Until recently, it would have been absurd to raise the possibility of such election subversion or a stolen election in the United States. Few cases have emerged in at least the last 50 years in the United States of actual election subversion by election officials, leading to an election loser being declared the election winner, despite other unique pathologies of American election administration.
Ironically, the conduct of former President Donald J. Trump in repeatedly and falsely claiming that the 2020 election was stolen has markedly raised the potential for an actual stolen election in the United States. Millions of Trump’s Republican supporters now believe the false claim of a stolen election, and some Republican elected officials have pursued bogus sham “audits” and taken other steps that undermine voter confidence in the fairness of the election process. Threats of violence and intimidation have led to unprecedented attrition among election administrators, and some exiting officials are being replaced by those who may not have allegiance to the integrity of the election system. Those Republican election officials who stood up to Trump in 2020 and saved the United States from a potential constitutional and political crisis have been censured, stripped of power, and challenged for office by those embracing the “Big Lie.” Together, these actions serve both to delegitimate the election of Democrats including President Joe Biden in 2020 and to open the door to election manipulation in future elections. Elected officials, election officials, and others believing or purporting to believe the false claim that the 2020 presidential election was stolen may seek to justify subverting future election results in response to earlier purported fraud.

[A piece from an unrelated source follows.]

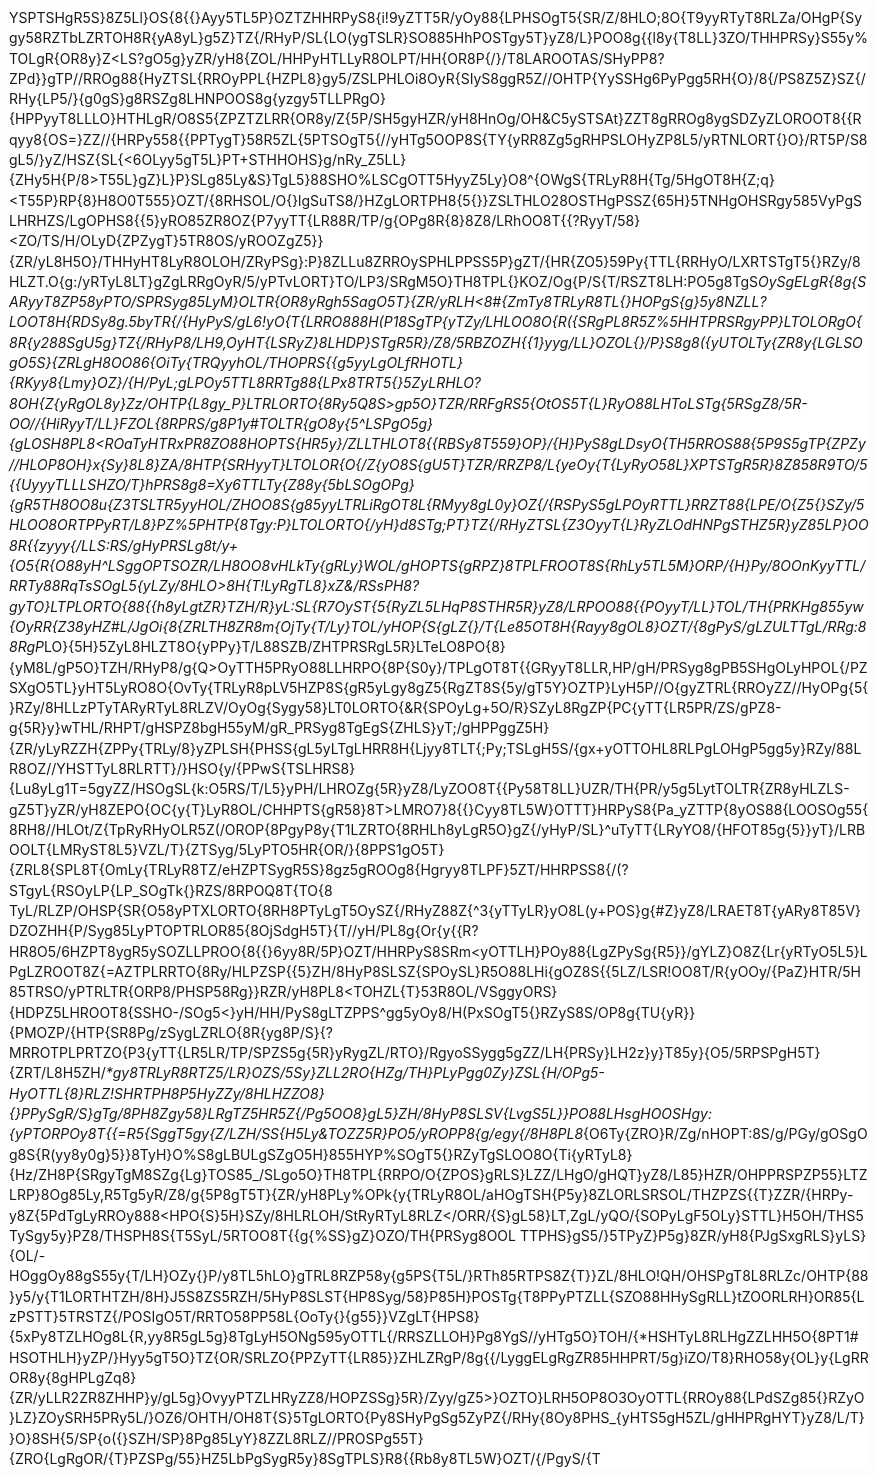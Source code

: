 YSPTSHgR5S}8Z5Ll}OS{8{{}Ayy5TL5P}OZTZHHRPyS8{i!9yZTT5R/yOy88{LPHSOgT5{SR/Z/8HLO;8O{T9yyRTyT8RLZa/OHgP{Sygy58RZTbLZRTOH8R{yA8yL}g5Z}TZ{/RHyP/SL{LO(ygTSLR}SO885HhPOSTgy5T}yZ8/L}POO8g{{l8y{T8LL}3ZO/THHPRSy}S55y%TOLgR{OR8y}Z<LS?gO5g}yZR/yH8{ZOL/HHPyHTLLyR8OLPT/HH{OR8P{/}/T8LAROOTAS/SHyPP8?ZPd}}gTP//RROg88{HyZTSL{RROyPPL{HZPL8}gy5/ZSLPHLOi8OyR{SIyS8ggR5Z//OHTP{YySSHg6PyPgg5RH{O}/8{/PS8Z5Z}SZ{/RHy{LP5/}{g0gS}g8RSZg8LHNPOOS8g{yzgy5TLLPRgO}{HPPyyT8LLLO}HTHLgR/O8S5{ZPZTZLRR{OR8y/Z{5P/SH5gyHZR/yH8HnOg/OH&C5ySTSAt}ZZT8gRROg8ygSDZyZLOROOT8{{Rqyy8{OS=}ZZ//{HRPy558{{PPTygT}58R5ZL{5PTSOgT5{//yHTg5OOP8S{TY{yRR8Zg5gRHPSLOHyZP8L5/yRTNLORT{}O}/RT5P/S8gL5/}yZ/HSZ{SL{<6OLyy5gT5L}PT+STHHOHS}g/nRy_Z5LL}{ZHy5H{P/8>T55L}gZ}L}P}SLg85Ly&S}TgL5}88SHO%LSCgOTT5HyyZ5Ly}O8^{OWgS{TRLyR8H{Tg/5HgOT8H{Z;q}<T55P}RP{8}H8O0T555}OZT/{8RHSOL/O{}lgSuTS8/}HZgLORTPH8{5{}}ZSLTHLO28OSTHgPSSZ{65H}5TNHgOHSRgy585VyPgSLHRHZS/LgOPHS8{{5}yRO85ZR8OZ{P7yyTT{LR88R/TP/g{OPg8R{8}8Z8/LRhOO8T{{?RyyT/58}<ZO/TS/H/OLyD{ZPZygT}5TR8OS/yROOZgZ5}}{ZR/yL8H5O}/THHyHT8LyR8OLOH/ZRyPSg}:P}8ZLLu8ZRROySPHLPPSS5P}gZT/{HR{ZO5}59Py{TTL{RRHyO/LXRTSTgT5{}RZy/8HLZT.O{g:/yRTyL8LT}gZgLRRgOyR/5/yPTvLORT}TO/LP3/SRgM5O}TH8TPL{}KOZ/Og{P/S{T/RSZT8LH:PO5g8TgS*OySgELgR{8g{SARyyT8ZP58yPTO/SPRSyg85LyM}OLTR{OR8yRgh5SagO5T}{ZR/yRLH<8#{ZmTy8TRLyR8TL{}HOPgS{g}5y8NZLL?LOOT8H{RDSy8g.5byTR{/{HyPyS/gL6!yO{T{LRRO888H(P18SgTP{yTZy/LHLOO8O{R({SRgPL8R5Z%5HHTPRSRgyPP}LTOLORgO{8R{y288SgU5g}TZ{/RHyP8/LH9,OyHT{LSRyZ}8LHDP}STgR5R}/Z8/5RBZOZH{{1}yyg/LL}OZOL{}/P}S8g8({yUTOLTy{ZR8y{LGLSOgO5S}{ZRLgH8OO86{OiTy{TRQyyhOL/THOPRS{{g5yyLgOLfRHOTL}{RKyy8{Lmy}OZ}/{H/PyL;gLPOy5TTL8RRTg88{LPx8TRT5{}5ZyLRHLO?8OH{Z{yRgOL8y}Zz/OHTP{L8gy_P}LTRLORTO{8Ry5Q8S>gp5O}TZR/RRFgRS5{OtOS5T{L}RyO88LHToLSTg{5RSgZ8/5R-OO//{HiRyyT/LL}FZOL{8RPRS/g8P1y#TOLTR{gO8y{5^LSPgO5g}{gLOSH8PL8<ROaTyHTRxPR8ZO88HOPTS{HR5y}/ZLLTHLOT8{{RBSy8T559}OP}/{H}PyS8gLDsyO{TH5RROS88{5P9S5gTP{ZPZy//HLOP8OH}x{Sy}8L8}*ZA/8HTP{SRHyyT}LTOLOR{O{/Z{yO8S{gU5T}TZR/RRZP8/L{yeOy{T{LyRyO58L}XPTSTgR5R}8Z858R9TO/5{{UyyyTLLLSHZO/T}hPRS8g8=Xy6TTLTy{Z88y{5bLSOgOPg}{gR5TH8OO8u{Z3TSLTR5yyHOL/ZHOO8S{g85yyLTRLiRgOT8L{RMyy8gL0y}OZ{/{RSPyS5gLPOyRTTL}RRZT88{LPE/O{Z5{}SZy/5HLOO8ORTPPyRT/L8}PZ%5PHTP{8Tgy:P}LTOLORTO{/yH}d8STg;PT}TZ{/RHyZTSL{Z3OyyT{L}RyZLOdHNPgSTHZ5R}yZ85LP}OO8R{{zyyy{/LLS:RS/gHyPRSLg8t/y+{O5{R{O88yH*^LSggOPTSOZR/LH8OO8vHLkTy{gRLy}WOL/gHOPTS{gRPZ}8TPLFROOT8S{RhLy5TL5M}ORP/{H}Py/8OOnKyyTTL/RRTy88RqTsSOgL5{yLZy/8HLO>8H{T!LyRgTL8}xZ&/RSsPH8?gyTO}LTPLORTO{88{{h8yLgtZR}TZH/R}yL:SL{R7OyST{5{RyZL5LHqP8STHR5R}yZ8/LRPOO88{{POyyT/LL}TOL/TH{PRKHg855yw{OyRR{Z38yHZ#L/JgOi{8{ZRLTH8ZR8m{OjTy{T/Ly}TOL/yHOP{S{gLZ{}/T{Le85OT8H{Rayy8gOL8}OZT/{8gPyS/gLZULTTgL/RRg:88RgP*LO}{5H}5ZyL8HLZT8O{yPPy}T/L88SZB/ZHTPRSRgL5R}LTeLO8PO{8}{yM8L/gP5O}TZH/RHyP8/g{Q>OyTTH5PRyO88LLHRPO{8P{S0y}/TPLgOT8T{{GRyyT8LLR,HP/gH/PRSyg8gPB5SHgOLyHPOL{/PZSXgO5TL}yHT5LyRO8O{OvTy{TRLyR8pLV5HZP8S{gR5yLgy8gZ5{RgZT8S{5y/gT5Y}OZTP}LyH5P//O{gyZTRL{RROyZZ//HyOPg{5{}RZy/8HLLzPTyTARyRTyL8RLZV/OyOg{Sygy58}LT0LORTO{&R{SPOyLg+5O/R}SZyL8RgZP{PC{yTT{LR5PR/ZS/gPZ8-g{5R}y}wTHL/RHPT/gHSPZ8bgH55yM/gR_PRSyg8TgEgS{ZHLS}yT;/gHPPggZ5H}{ZR/yLyRZZH{ZPPy{TRLy/8}yZPLSH{PHSS{gL5yLTgLHRR8H{Ljyy8TLT{;Py;TSLgH5S/{gx+yOTTOHL8RLPgLOHgP5gg5y}RZy/88LR8OZ//YHSTTyL8RLRTT}/}HSO{y/{PPwS{TSLHRS8}{Lu8yLg1T=5gyZZ/HSOgSL{k:O5RS/T/L5}yPH/LHROZg{5R}yZ8/LyZOO8T{{Py58T8LL}UZR/TH{PR/y5g5LytTOLTR{ZR8yHLZLS-gZ5T}yZR/yH8ZEPO{OC{y{T}LyR8OL/CHHPTS{gR58}8T>LMRO7}8{{}Cyy8TL5W}OTTT}HRPyS8{Pa_yZTTP{8yOS88{LOOSOg55{8RH8//HLOt/Z{TpRyRHyOLR5Z(/OROP{8PgyP8y{T1LZRTO{8RHLh8yLgR5O}gZ{/yHyP/SL}^uTyTT{LRyYO8/{HFOT85g{5}}yT}/LRBOOLT{LMRyST8L5}VZL/T}{ZTSyg/5LyPTO5HR{OR/}{8PPS1gO5T}{ZRL8{SPL8T{OmLy{TRLyR8TZ/eHZPTSygR5S}8gz5gROOg8{Hgryy8TLPF}5ZT/HHRPSS8{/(?STgyL{RSOyLP{LP_SOgTk{}RZS/8RPOQ8T{TO{8 TyL/RLZP/OHSP{SR{O58yPTXLORTO{8RH8PTyLgT5OySZ{/RHyZ88Z{^3{yTTyLR}yO8L(y+POS}g{#Z}yZ8/LRAET8T{yARy8T85V}DZOZHH{P/Syg85LyPTOPTRLOR85{8OjSdgH5T}{T//yH/PL8g{Or{y{{R?HR8O5/6HZPT8ygR5ySOZLLPROO{8{{}6yy8R/5P}OZT/HHRPyS8SRm<yOTTLH}POy88{LgZPySg{R5}}/gYLZ}O8Z{Lr{yRTyO5L5}LPgLZROOT8Z{=AZTPLRRTO{8Ry/HLPZSP{{5}ZH/8HyP8SLSZ{SPOySL}R5O88LHi{gOZ8S{{5LZ/LSR!OO8T/R{yOOy/{PaZ}HTR/5H85TRSO/yPTRLTR{ORP8/PHSP58Rg}}RZR/yH8PL8<TOHZL{T}53R8OL/VSggyORS}{HDPZ5LHROOT8{SSHO-/SOg5<}yH/HH/PyS8gLTZPPS^gg5yOy8/H(PxSOgT5{}RZyS8S/OP8g{TU{yR}}{PMOZP/{HTP{SR8Pg/zSygLZRLO{8R{yg8P/S}{?MRROTPLPRTZO{P3{yTT{LR5LR/TP/SPZS5g{5R}yRygZL/RTO}/RgyoSSygg5gZZ/LH{PRSy}LH2z}y}T85y}{O5/5RPSPgH5T}{ZRT/L8H5ZH/_*gy8TRLyR8RTZ5/LR}OZS/5Sy}ZLL2RO{HZg/TH}PLyPgg0Zy}ZSL{H/OPg5-HyOTTL{8}RLZ!SHRTPH8P5HyZZy/8HLHZZO8}{}PPySgR/S}gTg/8PH8Zgy58}LRgTZ5HR5Z{/Pg5OO8}gL5}ZH/8HyP8SLSV{LvgS5L}}PO88LHsgHOOSHgy:{yPTORPOy8T{{=R5{SggT5gy{Z/LZH/SS{H5Ly&TOZZ5R}PO5/yROPP8{g/egy{/8H8PL8_{O6Ty{ZRO}R/Zg/nHOPT:8S/g/PGy/gOSgOg8S{R(yy8y0g}5}}8TyH}O%S8gLBULgSZgO5H}855HYP%SOgT5{}RZyTgSLOO8O{Ti{yRTyL8}{Hz/ZH8P{SRgyTgM8SZg{Lg}TOS85_/SLgo5O}TH8TPL{RRPO/O{ZPOS}gRLS}LZZ/LHgO/gHQT}yZ8/L85}HZR/OHPPRSPZP55}LTZLRP}8Og85Ly,R5Tg5yR/Z8/g{5P8gT5T}{ZR/yH8PLy%OPk{y{TRLyR8OL/aHOgTSH{P5y}8ZLORLSRSOL/THZPZS{{T}ZZR/{HRPy-y8Z{5PdTgLyRROy888<HPO{S}5H}SZy/8HLRLOH/StRyRTyL8RLZ</ORR/{S}gL58}LT,ZgL/yQO/{SOPyLgF5OLy}STTL}H5OH/THS5TySgy5y}PZ8/THSPH8S{T5SyL/5RTOO8T{{g{%SS}gZ}OZO/TH{PRSyg8OOL TTPHS}gS5/}5TPyZ}P5g}8ZR/yH8{PJgSxgRLS}yLS}{OL/-HOggOy88gS55y{T/LH}OZy{}P/y8TL5hLO}gTRL8RZP58y{g5PS{T5L/}RTh85RTPS8Z{T}}ZL/8HLO!QH/OHSPgT8L8RLZc/OHTP{88}y5/y{T1LORTHTZH/8H}J5S8ZS5RZH/5HyP8SLST{HP8Syg/58}P85H}POSTg{T8PPyPTZLL{SZO88HHySgRLL}tZOORLRH}OR85{LzPSTT}5TRSTZ{/POSIgO5T/RRTO58PP58L{OoTy{}{g55}}VZgLT{HPS8}{5xPy8TZLHOg8L{R,yy8R5gL5g}8TgLyH5ONg595yOTTL{/RRSZLLOH}Pg8YgS//yHTg5O}TOH/{*HSHTyL8RLHgZZLHH5O{8PT1#HSOTHLH}yZP/}Hyy5gT5O}TZ{OR/SRLZO{PPZyTT{LR85}}ZHLZRgP/8g{{/LyggELgRgZR85HHPRT/5g}iZO/T8}RHO58y{OL}y{LgRROR8y{8gHPLgZq8}{ZR/yLLR2ZR8ZHHP}y/gL5g}OvyyPTZLHRyZZ8/HOPZSSg}5R}/Zyy/gZ5>}OZTO}LRH5OP8O3OyOTTL{RROy88{LPdSZg85{}RZyO}LZ}ZOySRH5PRy5L/}OZ6/OHTH/OH8T{S}5TgLORTO{Py8SHyPgSg5ZyPZ{/RHy{8Oy8PHS_{yHTS5gH5ZL/gHHPRgHYT}yZ8/L/T}}O}8SH{5/SP{o({}SZH/SP}8Pg85LyY}8ZZL8RLZ//PROSPg55T}{ZRO{LgRgOR/{T}PZSPg/55}HZ5LbPgSygR5y}8SgTPLS}R8{{Rb8y8TL5W}OZT/{/PgyS/{T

The solutions to these problems are both legal and political. Legal changes should include: (1) paper ballot, chain-of-custody, and transparency requirements, including risk-limiting audits of election results; (2) rules limiting the discretion of those who certify the votes, including Congress through reform of the Electoral Count Act; (3) rules limiting the over-politicization of election administration, especially by state legislatures; (4) increased criminal penalties imposed on those who tamper with federal elections or commit violence or intimidation of voters, elected officials, or elected candidates; and (5) rules countering disinformation about elections, particularly disinformation about when, where, and how people vote. In addition, it will be necessary to organize for political action to reenforce rule-of-law norms in elections. This means advocating for laws that deter election subversion and against laws making stolen elections easier; politically opposing would-be election administrators who embrace false claims about stolen elections; and preparing for mass, peaceful protests in the event of attempts to subvert fair election outcomes.
Part I of this Essay describes the path to this unexpected moment of democratic peril in the United States. Part II explains the five potential mechanisms by which American elections may be subverted in the future. Part III recommends steps that can and should be taken to minimize this risk. Preserving and protecting American democracy from the risk of election subversion should be at the top of everyone’s agenda. The time to act is now, before American democracy disappears.